Go through the data below line by line and count those containing the word "pred". Reply with the count only.

*** Opening of Supplied material ***

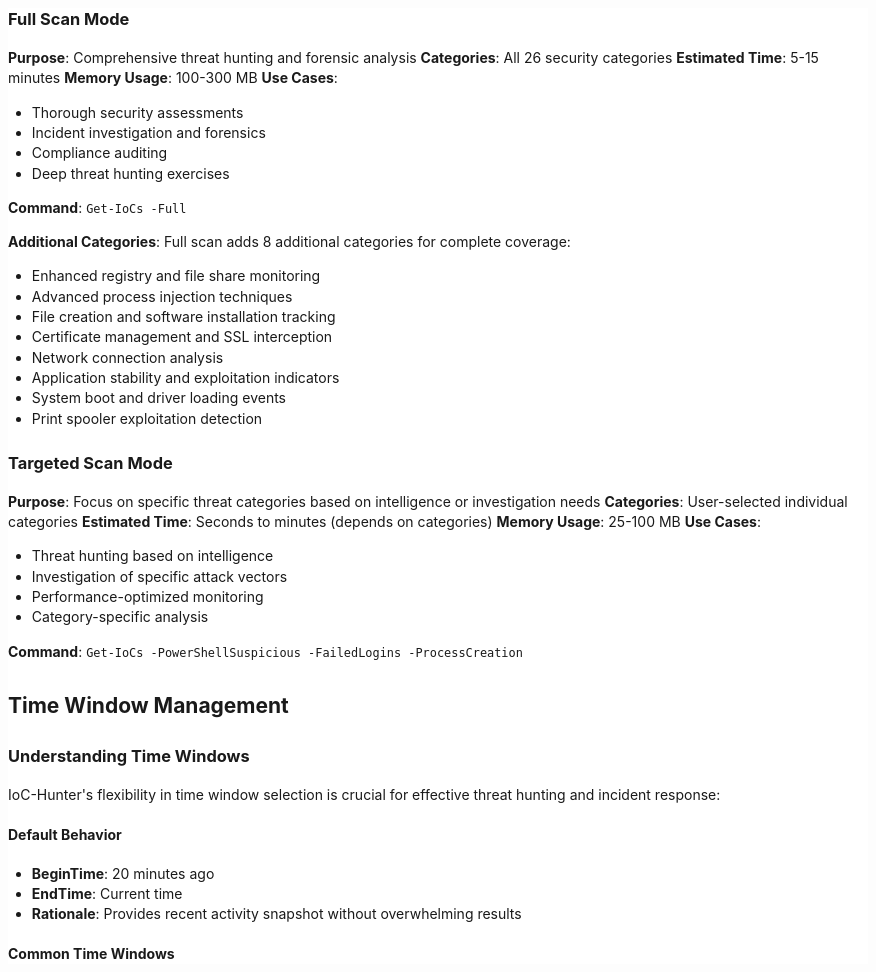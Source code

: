 ### Full Scan Mode

**Purpose**: Comprehensive threat hunting and forensic analysis
**Categories**: All 26 security categories
**Estimated Time**: 5-15 minutes
**Memory Usage**: 100-300 MB
**Use Cases**:
- Thorough security assessments
- Incident investigation and forensics
- Compliance auditing
- Deep threat hunting exercises

**Command**: `Get-IoCs -Full`

**Additional Categories**:
Full scan adds 8 additional categories for complete coverage:
- Enhanced registry and file share monitoring
- Advanced process injection techniques
- File creation and software installation tracking
- Certificate management and SSL interception
- Network connection analysis
- Application stability and exploitation indicators
- System boot and driver loading events
- Print spooler exploitation detection

### Targeted Scan Mode

**Purpose**: Focus on specific threat categories based on intelligence or investigation needs
**Categories**: User-selected individual categories
**Estimated Time**: Seconds to minutes (depends on categories)
**Memory Usage**: 25-100 MB
**Use Cases**:
- Threat hunting based on intelligence
- Investigation of specific attack vectors
- Performance-optimized monitoring
- Category-specific analysis

**Command**: `Get-IoCs -PowerShellSuspicious -FailedLogins -ProcessCreation`

## Time Window Management

### Understanding Time Windows

IoC-Hunter's flexibility in time window selection is crucial for effective threat hunting and incident response:

#### Default Behavior
- **BeginTime**: 20 minutes ago
- **EndTime**: Current time
- **Rationale**: Provides recent activity snapshot without overwhelming results

#### Common Time Windows
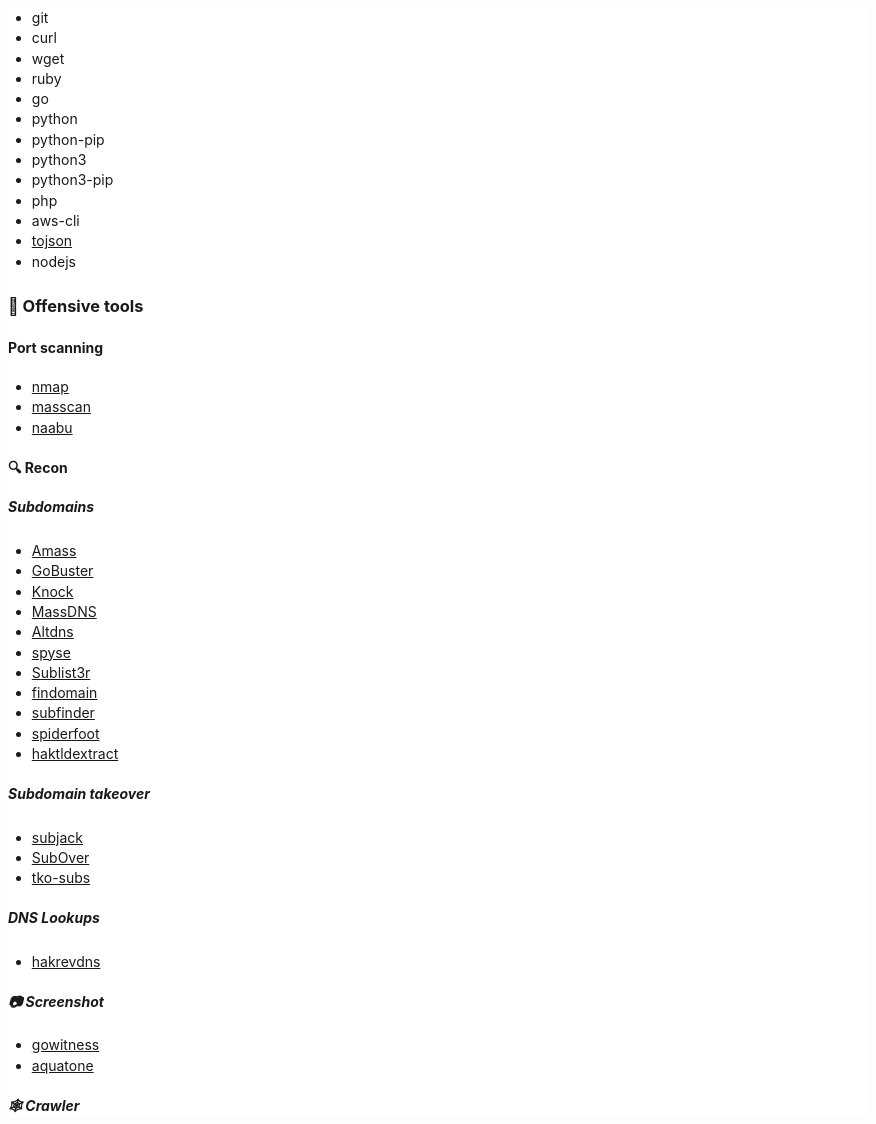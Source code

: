 - git
- curl
- wget
- ruby
- go
- python
- python-pip
- python3
- python3-pip
- php
- aws-cli
- [tojson](https://github.com/tomnomnom/hacks/tree/master/tojson)
- nodejs

### :hocho: Offensive tools

#### Port scanning

- [nmap](https://github.com/nmap/nmap)
- [masscan](https://github.com/robertdavidgraham/masscan)
- [naabu](https://github.com/projectdiscovery/naabu)

#### :mag: Recon

##### Subdomains

- [Amass](https://github.com/OWASP/Amass)
- [GoBuster](https://github.com/OJ/gobuster)
- [Knock](https://github.com/guelfoweb/knock)
- [MassDNS](https://github.com/blechschmidt/massdns)
- [Altdns](https://github.com/infosec-au/altdns)
- [spyse](https://github.com/zeropwn/spyse.py)
- [Sublist3r](https://github.com/aboul3la/Sublist3r)
- [findomain](https://github.com/Edu4rdSHL/findomain)
- [subfinder](https://github.com/projectdiscovery/subfinder)
- [spiderfoot](https://github.com/smicallef/spiderfoot)
- [haktldextract](https://github.com/hakluke/haktldextract)

##### Subdomain takeover

- [subjack](https://github.com/haccer/subjack)
- [SubOver](https://github.com/Ice3man543/SubOver)
- [tko-subs](https://github.com/anshumanbh/tko-subs)
  
##### DNS Lookups

- [hakrevdns](https://github.com/hakluke/hakrevdns)

##### :camera: Screenshot

- [gowitness](https://github.com/sensepost/gowitness)
- [aquatone](https://github.com/michenriksen/aquatone)

##### :spider_web: Crawler
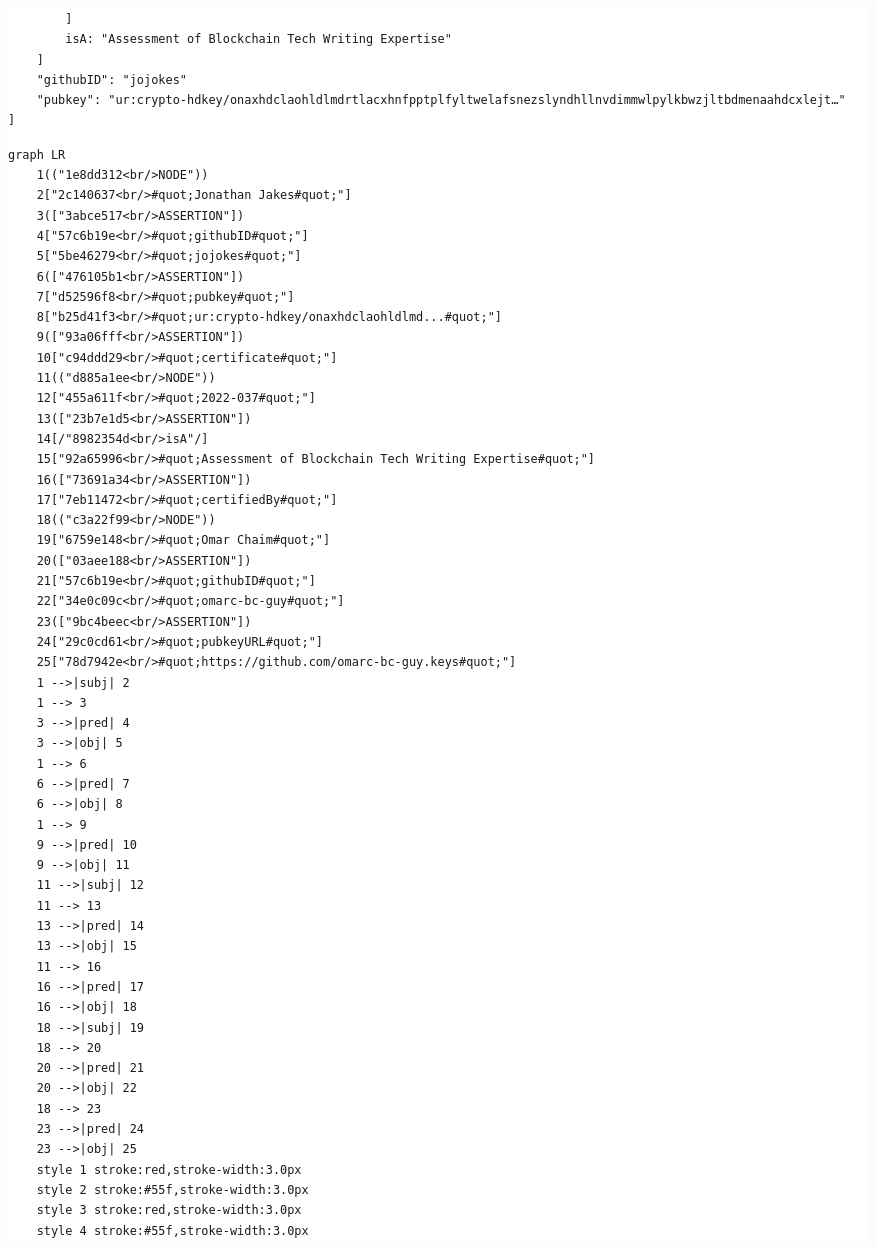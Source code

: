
 ```
        ]
        isA: "Assessment of Blockchain Tech Writing Expertise"
    ]
    "githubID": "jojokes"
    "pubkey": "ur:crypto-hdkey/onaxhdclaohldlmdrtlacxhnfpptplfyltwelafsnezslyndhllnvdimmwlpylkbwzjltbdmenaahdcxlejt…"
]
```
```mermaid
graph LR
    1(("1e8dd312<br/>NODE"))
    2["2c140637<br/>#quot;Jonathan Jakes#quot;"]
    3(["3abce517<br/>ASSERTION"])
    4["57c6b19e<br/>#quot;githubID#quot;"]
    5["5be46279<br/>#quot;jojokes#quot;"]
    6(["476105b1<br/>ASSERTION"])
    7["d52596f8<br/>#quot;pubkey#quot;"]
    8["b25d41f3<br/>#quot;ur:crypto-hdkey/onaxhdclaohldlmd...#quot;"]
    9(["93a06fff<br/>ASSERTION"])
    10["c94ddd29<br/>#quot;certificate#quot;"]
    11(("d885a1ee<br/>NODE"))
    12["455a611f<br/>#quot;2022-037#quot;"]
    13(["23b7e1d5<br/>ASSERTION"])
    14[/"8982354d<br/>isA"/]
    15["92a65996<br/>#quot;Assessment of Blockchain Tech Writing Expertise#quot;"]
    16(["73691a34<br/>ASSERTION"])
    17["7eb11472<br/>#quot;certifiedBy#quot;"]
    18(("c3a22f99<br/>NODE"))
    19["6759e148<br/>#quot;Omar Chaim#quot;"]
    20(["03aee188<br/>ASSERTION"])
    21["57c6b19e<br/>#quot;githubID#quot;"]
    22["34e0c09c<br/>#quot;omarc-bc-guy#quot;"]
    23(["9bc4beec<br/>ASSERTION"])
    24["29c0cd61<br/>#quot;pubkeyURL#quot;"]
    25["78d7942e<br/>#quot;https://github.com/omarc-bc-guy.keys#quot;"]
    1 -->|subj| 2
    1 --> 3
    3 -->|pred| 4
    3 -->|obj| 5
    1 --> 6
    6 -->|pred| 7
    6 -->|obj| 8
    1 --> 9
    9 -->|pred| 10
    9 -->|obj| 11
    11 -->|subj| 12
    11 --> 13
    13 -->|pred| 14
    13 -->|obj| 15
    11 --> 16
    16 -->|pred| 17
    16 -->|obj| 18
    18 -->|subj| 19
    18 --> 20
    20 -->|pred| 21
    20 -->|obj| 22
    18 --> 23
    23 -->|pred| 24
    23 -->|obj| 25
    style 1 stroke:red,stroke-width:3.0px
    style 2 stroke:#55f,stroke-width:3.0px
    style 3 stroke:red,stroke-width:3.0px
    style 4 stroke:#55f,stroke-width:3.0px
```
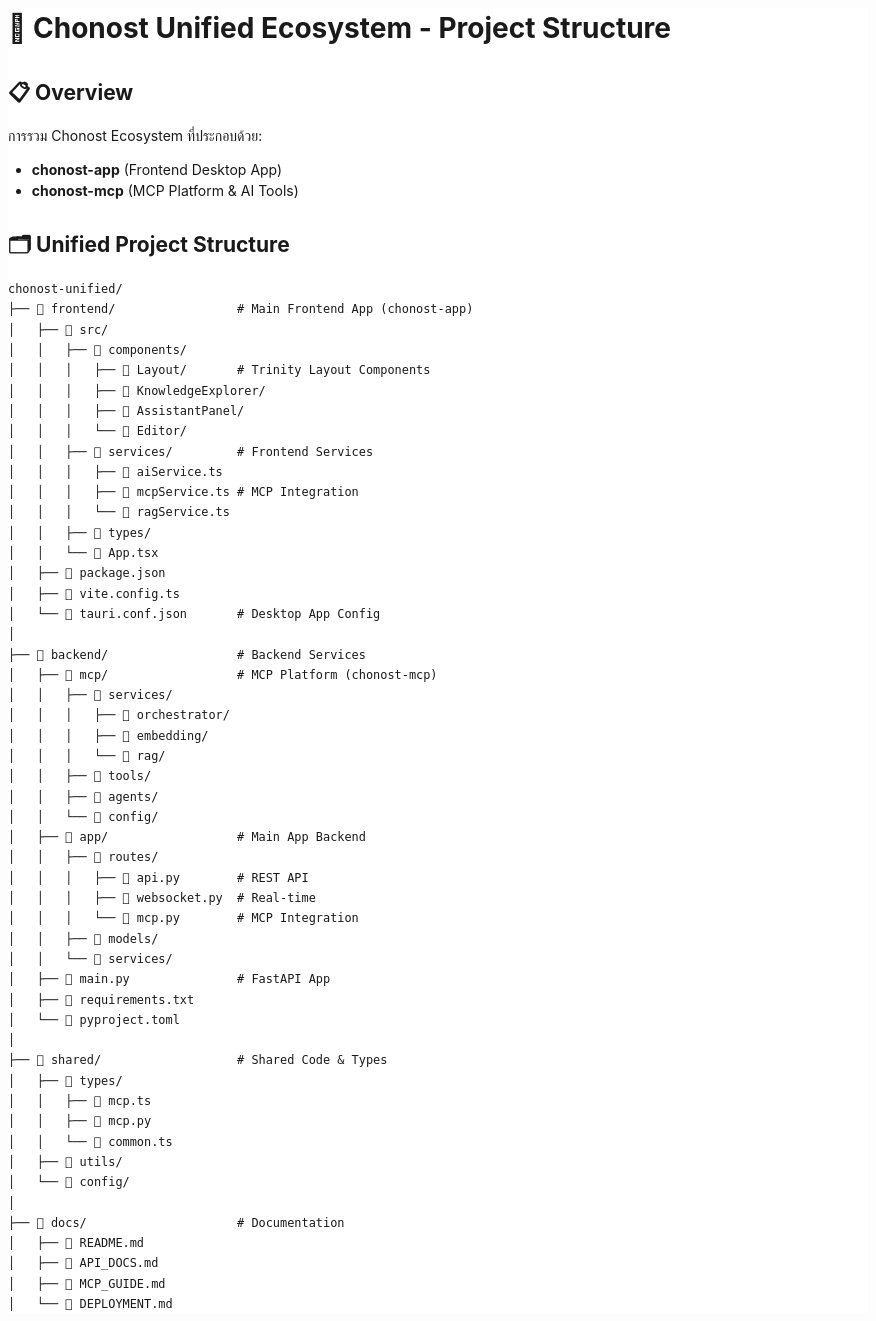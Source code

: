 # 🎯 Chonost Unified Ecosystem - Project Structure

## 📋 Overview

การรวม Chonost Ecosystem ที่ประกอบด้วย:
- **chonost-app** (Frontend Desktop App)
- **chonost-mcp** (MCP Platform & AI Tools)

## 🗂️ Unified Project Structure

```
chonost-unified/
├── 📁 frontend/                 # Main Frontend App (chonost-app)
│   ├── 📁 src/
│   │   ├── 📁 components/
│   │   │   ├── 📁 Layout/       # Trinity Layout Components
│   │   │   ├── 📁 KnowledgeExplorer/
│   │   │   ├── 📁 AssistantPanel/
│   │   │   └── 📁 Editor/
│   │   ├── 📁 services/         # Frontend Services
│   │   │   ├── 📄 aiService.ts
│   │   │   ├── 📄 mcpService.ts # MCP Integration
│   │   │   └── 📄 ragService.ts
│   │   ├── 📁 types/
│   │   └── 📄 App.tsx
│   ├── 📄 package.json
│   ├── 📄 vite.config.ts
│   └── 📄 tauri.conf.json       # Desktop App Config
│
├── 📁 backend/                  # Backend Services
│   ├── 📁 mcp/                  # MCP Platform (chonost-mcp)
│   │   ├── 📁 services/
│   │   │   ├── 📁 orchestrator/
│   │   │   ├── 📁 embedding/
│   │   │   └── 📁 rag/
│   │   ├── 📁 tools/
│   │   ├── 📁 agents/
│   │   └── 📁 config/
│   ├── 📁 app/                  # Main App Backend
│   │   ├── 📁 routes/
│   │   │   ├── 📄 api.py        # REST API
│   │   │   ├── 📄 websocket.py  # Real-time
│   │   │   └── 📄 mcp.py        # MCP Integration
│   │   ├── 📁 models/
│   │   └── 📁 services/
│   ├── 📄 main.py               # FastAPI App
│   ├── 📄 requirements.txt
│   └── 📄 pyproject.toml
│
├── 📁 shared/                   # Shared Code & Types
│   ├── 📁 types/
│   │   ├── 📄 mcp.ts
│   │   ├── 📄 mcp.py
│   │   └── 📄 common.ts
│   ├── 📁 utils/
│   └── 📁 config/
│
├── 📁 docs/                     # Documentation
│   ├── 📄 README.md
│   ├── 📄 API_DOCS.md
│   ├── 📄 MCP_GUIDE.md
│   └── 📄 DEPLOYMENT.md
```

*** Close of Supplied material ***

▸ **Exercise response**
7